A Sales Toolkit is a collection of assets useful to the sales team in closing business. The “tools” in such a “kit” obviously differ by industry. The toolkit for selling cars might include a bound collection of third-party reviews, an iPad lease calculator app, and a box of tic-tacs. For selling pharmaceuticals, a neatly compiled sheaf of empirical medical data, a few patient testimonial videos, and two tickets to Hawaii might come in handy (I base this solely on the fully-clothed parts of Love & Other Drugs, to which I may have paid insufficient attention.)

For selling enterprise technology – what we sell – you need a whole bunch of stuff. For starters you need the basics… good collateral, a quick-and-effective executive intro deck, and a CRM system to measure progress. But you need other assets as well, the kind of things that tend to get accumulated along the way as you grow from a startup into a grownup business.

You need a way of demonstrating the business value of what you’re selling, for example… maybe an excel file or something.
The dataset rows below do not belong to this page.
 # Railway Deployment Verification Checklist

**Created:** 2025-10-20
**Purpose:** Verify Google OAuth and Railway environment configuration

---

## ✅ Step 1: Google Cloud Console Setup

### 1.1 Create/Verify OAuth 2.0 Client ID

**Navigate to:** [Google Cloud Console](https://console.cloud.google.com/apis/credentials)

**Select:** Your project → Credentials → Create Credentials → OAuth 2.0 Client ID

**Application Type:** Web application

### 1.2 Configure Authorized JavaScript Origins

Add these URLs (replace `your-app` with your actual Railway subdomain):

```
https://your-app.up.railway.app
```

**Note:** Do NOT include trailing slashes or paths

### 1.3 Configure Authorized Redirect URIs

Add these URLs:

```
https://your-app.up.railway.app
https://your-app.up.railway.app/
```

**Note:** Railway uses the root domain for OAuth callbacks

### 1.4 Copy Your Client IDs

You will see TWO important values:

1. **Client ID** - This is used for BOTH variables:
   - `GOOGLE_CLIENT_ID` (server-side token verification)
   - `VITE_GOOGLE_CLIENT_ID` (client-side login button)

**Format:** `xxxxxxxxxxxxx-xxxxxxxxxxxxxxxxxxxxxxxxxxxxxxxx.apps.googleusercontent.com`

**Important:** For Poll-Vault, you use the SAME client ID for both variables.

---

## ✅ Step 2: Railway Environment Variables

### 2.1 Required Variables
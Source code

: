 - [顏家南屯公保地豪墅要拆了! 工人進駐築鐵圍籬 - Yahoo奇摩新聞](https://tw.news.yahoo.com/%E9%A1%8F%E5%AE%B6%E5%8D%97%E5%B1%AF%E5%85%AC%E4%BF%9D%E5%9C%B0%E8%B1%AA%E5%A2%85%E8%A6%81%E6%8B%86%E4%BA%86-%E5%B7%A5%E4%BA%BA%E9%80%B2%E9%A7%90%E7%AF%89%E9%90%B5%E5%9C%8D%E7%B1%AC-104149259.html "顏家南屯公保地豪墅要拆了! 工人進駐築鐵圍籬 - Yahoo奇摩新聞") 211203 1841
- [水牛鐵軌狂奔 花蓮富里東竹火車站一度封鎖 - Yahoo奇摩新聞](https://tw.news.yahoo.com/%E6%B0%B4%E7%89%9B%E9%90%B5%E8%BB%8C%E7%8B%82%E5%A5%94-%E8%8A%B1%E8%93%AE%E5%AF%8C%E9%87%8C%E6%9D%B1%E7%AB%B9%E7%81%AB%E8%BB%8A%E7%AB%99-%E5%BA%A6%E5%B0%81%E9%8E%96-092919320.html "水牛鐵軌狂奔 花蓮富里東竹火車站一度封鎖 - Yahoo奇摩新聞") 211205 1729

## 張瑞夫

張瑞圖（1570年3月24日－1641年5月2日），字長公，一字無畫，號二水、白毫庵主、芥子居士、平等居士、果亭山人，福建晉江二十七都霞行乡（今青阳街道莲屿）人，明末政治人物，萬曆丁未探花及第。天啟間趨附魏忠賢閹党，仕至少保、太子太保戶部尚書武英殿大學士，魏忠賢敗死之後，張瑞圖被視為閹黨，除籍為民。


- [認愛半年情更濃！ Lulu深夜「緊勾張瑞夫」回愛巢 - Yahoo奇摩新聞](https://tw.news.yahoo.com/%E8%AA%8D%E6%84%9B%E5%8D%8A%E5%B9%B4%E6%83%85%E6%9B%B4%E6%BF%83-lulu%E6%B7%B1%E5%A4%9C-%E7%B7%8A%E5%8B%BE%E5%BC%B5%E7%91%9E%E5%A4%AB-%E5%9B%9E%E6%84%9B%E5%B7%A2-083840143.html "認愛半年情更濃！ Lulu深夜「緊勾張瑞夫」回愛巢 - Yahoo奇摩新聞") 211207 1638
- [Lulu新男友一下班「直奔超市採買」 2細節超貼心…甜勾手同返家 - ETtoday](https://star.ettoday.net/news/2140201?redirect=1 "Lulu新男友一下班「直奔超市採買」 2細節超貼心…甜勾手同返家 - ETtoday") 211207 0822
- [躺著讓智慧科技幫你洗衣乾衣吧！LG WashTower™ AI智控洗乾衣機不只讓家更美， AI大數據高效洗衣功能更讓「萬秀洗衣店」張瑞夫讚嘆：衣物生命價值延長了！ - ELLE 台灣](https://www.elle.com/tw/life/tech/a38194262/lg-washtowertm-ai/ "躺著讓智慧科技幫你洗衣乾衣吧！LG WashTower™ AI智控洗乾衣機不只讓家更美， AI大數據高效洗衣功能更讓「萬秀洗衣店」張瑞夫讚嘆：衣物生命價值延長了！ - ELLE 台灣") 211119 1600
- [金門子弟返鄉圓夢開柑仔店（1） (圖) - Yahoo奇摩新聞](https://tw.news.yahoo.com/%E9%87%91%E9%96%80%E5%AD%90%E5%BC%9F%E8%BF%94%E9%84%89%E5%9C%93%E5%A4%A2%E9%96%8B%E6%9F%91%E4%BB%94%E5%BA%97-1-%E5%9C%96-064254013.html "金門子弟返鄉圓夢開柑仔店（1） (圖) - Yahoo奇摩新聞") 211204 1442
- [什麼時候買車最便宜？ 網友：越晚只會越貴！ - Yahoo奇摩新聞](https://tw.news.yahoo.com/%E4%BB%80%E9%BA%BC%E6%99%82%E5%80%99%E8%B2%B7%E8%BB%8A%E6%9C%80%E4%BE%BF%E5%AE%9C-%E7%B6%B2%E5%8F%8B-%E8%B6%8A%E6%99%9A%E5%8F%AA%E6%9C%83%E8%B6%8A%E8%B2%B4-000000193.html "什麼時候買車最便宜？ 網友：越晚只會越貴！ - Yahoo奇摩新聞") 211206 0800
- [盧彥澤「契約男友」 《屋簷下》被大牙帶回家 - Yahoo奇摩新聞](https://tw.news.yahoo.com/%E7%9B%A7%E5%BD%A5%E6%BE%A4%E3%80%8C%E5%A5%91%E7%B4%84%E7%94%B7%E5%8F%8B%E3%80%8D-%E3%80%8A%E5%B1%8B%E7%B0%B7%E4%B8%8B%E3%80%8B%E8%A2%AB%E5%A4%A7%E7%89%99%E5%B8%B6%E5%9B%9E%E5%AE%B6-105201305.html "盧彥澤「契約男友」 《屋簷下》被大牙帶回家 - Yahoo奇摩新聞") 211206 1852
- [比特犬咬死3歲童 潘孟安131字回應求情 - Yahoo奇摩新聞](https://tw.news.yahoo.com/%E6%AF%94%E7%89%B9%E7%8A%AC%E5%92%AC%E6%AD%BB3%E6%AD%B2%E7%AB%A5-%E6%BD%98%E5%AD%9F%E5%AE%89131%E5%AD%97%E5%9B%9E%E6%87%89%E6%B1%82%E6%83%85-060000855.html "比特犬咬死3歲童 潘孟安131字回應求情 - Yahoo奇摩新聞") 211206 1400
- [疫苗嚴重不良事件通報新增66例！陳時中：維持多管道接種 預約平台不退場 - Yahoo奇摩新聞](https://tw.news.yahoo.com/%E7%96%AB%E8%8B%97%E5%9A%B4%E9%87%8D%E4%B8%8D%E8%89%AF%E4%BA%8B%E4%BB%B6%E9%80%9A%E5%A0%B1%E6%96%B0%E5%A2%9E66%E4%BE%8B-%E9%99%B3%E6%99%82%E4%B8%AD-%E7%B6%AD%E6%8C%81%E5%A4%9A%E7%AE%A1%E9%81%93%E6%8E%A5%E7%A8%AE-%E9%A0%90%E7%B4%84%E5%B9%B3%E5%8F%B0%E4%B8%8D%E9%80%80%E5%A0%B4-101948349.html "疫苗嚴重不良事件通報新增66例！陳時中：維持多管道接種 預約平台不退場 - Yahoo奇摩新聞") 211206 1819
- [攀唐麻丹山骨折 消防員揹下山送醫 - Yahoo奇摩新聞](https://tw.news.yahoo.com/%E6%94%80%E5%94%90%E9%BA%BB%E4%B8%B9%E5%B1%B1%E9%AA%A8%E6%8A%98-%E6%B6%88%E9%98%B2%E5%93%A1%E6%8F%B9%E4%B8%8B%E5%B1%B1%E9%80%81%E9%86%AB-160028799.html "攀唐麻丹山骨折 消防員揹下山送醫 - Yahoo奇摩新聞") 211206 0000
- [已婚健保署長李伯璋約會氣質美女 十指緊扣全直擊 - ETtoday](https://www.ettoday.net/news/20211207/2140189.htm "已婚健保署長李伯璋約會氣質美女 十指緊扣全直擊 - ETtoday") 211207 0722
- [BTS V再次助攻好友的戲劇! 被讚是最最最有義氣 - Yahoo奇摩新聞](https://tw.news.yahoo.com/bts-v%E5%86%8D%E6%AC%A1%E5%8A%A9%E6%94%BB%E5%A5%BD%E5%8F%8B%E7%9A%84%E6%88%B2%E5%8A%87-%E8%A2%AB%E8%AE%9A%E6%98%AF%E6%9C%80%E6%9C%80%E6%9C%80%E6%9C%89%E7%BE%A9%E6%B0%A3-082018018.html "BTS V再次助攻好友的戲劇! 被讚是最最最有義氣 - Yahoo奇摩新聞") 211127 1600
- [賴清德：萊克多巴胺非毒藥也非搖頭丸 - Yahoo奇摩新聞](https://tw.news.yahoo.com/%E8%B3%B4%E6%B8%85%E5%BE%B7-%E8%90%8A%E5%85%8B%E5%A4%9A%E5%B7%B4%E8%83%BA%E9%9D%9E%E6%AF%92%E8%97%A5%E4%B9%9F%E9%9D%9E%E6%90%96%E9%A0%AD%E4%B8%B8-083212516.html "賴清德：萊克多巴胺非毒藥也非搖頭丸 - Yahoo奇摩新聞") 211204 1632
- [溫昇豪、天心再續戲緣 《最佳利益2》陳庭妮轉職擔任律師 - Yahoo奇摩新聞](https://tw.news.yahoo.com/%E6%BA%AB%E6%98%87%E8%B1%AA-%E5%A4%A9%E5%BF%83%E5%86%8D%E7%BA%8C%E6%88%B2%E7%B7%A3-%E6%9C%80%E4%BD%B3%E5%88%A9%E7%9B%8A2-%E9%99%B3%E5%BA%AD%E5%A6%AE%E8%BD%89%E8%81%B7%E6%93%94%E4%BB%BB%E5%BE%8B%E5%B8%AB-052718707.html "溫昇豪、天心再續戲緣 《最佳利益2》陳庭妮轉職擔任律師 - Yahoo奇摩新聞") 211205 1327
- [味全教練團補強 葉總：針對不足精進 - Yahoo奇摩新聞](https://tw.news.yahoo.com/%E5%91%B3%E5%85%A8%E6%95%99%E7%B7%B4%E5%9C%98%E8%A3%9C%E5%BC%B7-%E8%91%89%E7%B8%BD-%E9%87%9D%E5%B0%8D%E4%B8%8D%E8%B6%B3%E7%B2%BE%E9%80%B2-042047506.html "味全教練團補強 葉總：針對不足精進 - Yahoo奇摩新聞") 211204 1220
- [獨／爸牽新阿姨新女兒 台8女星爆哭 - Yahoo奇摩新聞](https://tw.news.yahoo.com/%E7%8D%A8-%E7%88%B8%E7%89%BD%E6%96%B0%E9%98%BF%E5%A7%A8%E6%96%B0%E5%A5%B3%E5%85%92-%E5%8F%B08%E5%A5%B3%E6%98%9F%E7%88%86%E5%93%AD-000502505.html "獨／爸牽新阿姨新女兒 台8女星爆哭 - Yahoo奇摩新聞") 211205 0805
Somebody eventually builds one of these, and shares it with the team. It looks like crap, but seems to get the job done, and you move on. Odds are you’re going to need a way to generate custom price quotes for your product, again often done in excel for starters, with files shared through a workflow that evolves over time into a process map that looks like a lower intestine. You’d need a way of comparing your product to alternatives, a way to get references for customer prospects, and some kind of “Proposal Shell” to make sure people aren’t starting from zero and winging it when it’s time to ask for the order.

Most every enterprise technology company produces these assets over time, but too few go back and look down on them as an integrated whole to find ways to simplify and streamline the process, all while creating customer touchpoints that are more impactful, professional, and aligned with the brand.

Having just completed that process, I can tell you why: It sucks. These systems are like paved cowpaths in an organization. They’re all “version 97” of something that originated in the mind of some-guy-who-left-last-year. The formats are all screwed up from being cut-and-pasted so much over the years, and the messaging is a patchwork quilt of what we used to do, what we tried to do, and what we did before we knew what we know now. Changing them tends to require the buy-in of multiple internal constituencies, not least of which are the sales guys who’ve gotten used to doing things the way they’ve always done them. Eek.

Cleaning this stuff up is important, though. While not as glossy as the projects marketing typically cares about, these are the tools people use every day in the field to get deals done. Talking to those people about what’s working and what isn’t – the starting point of any reengineering effort – reveals a lot about what messages are breaking through, where the market is most resistant to the claims your making in your “air cover,” and how you might be able to cut time and effort from your average sales cycle. It’s a chance to look at who’s using the current generation of tools most effectively, and to translate their best practices into a new generation of tools that will make everyone more productive.

If you’re a marketing person, get closer to sales by asking your reps to walk you through a typical sales process. Ask what they’re using to communicate with customers, who’s doing the best job of that, and how you can translate their real-world smarts into better point tools than those they’re using today. Ask what they’d like that they don’t have. Then step back to examine the process end-to-end. Find ways to integrate and simplify; do the work of getting people on board; fix what needs fixing.

It’s trench warfare instead of Capital-M Marketing, but the dirt under your nails will tell you you’ve done a good days work when you’re done.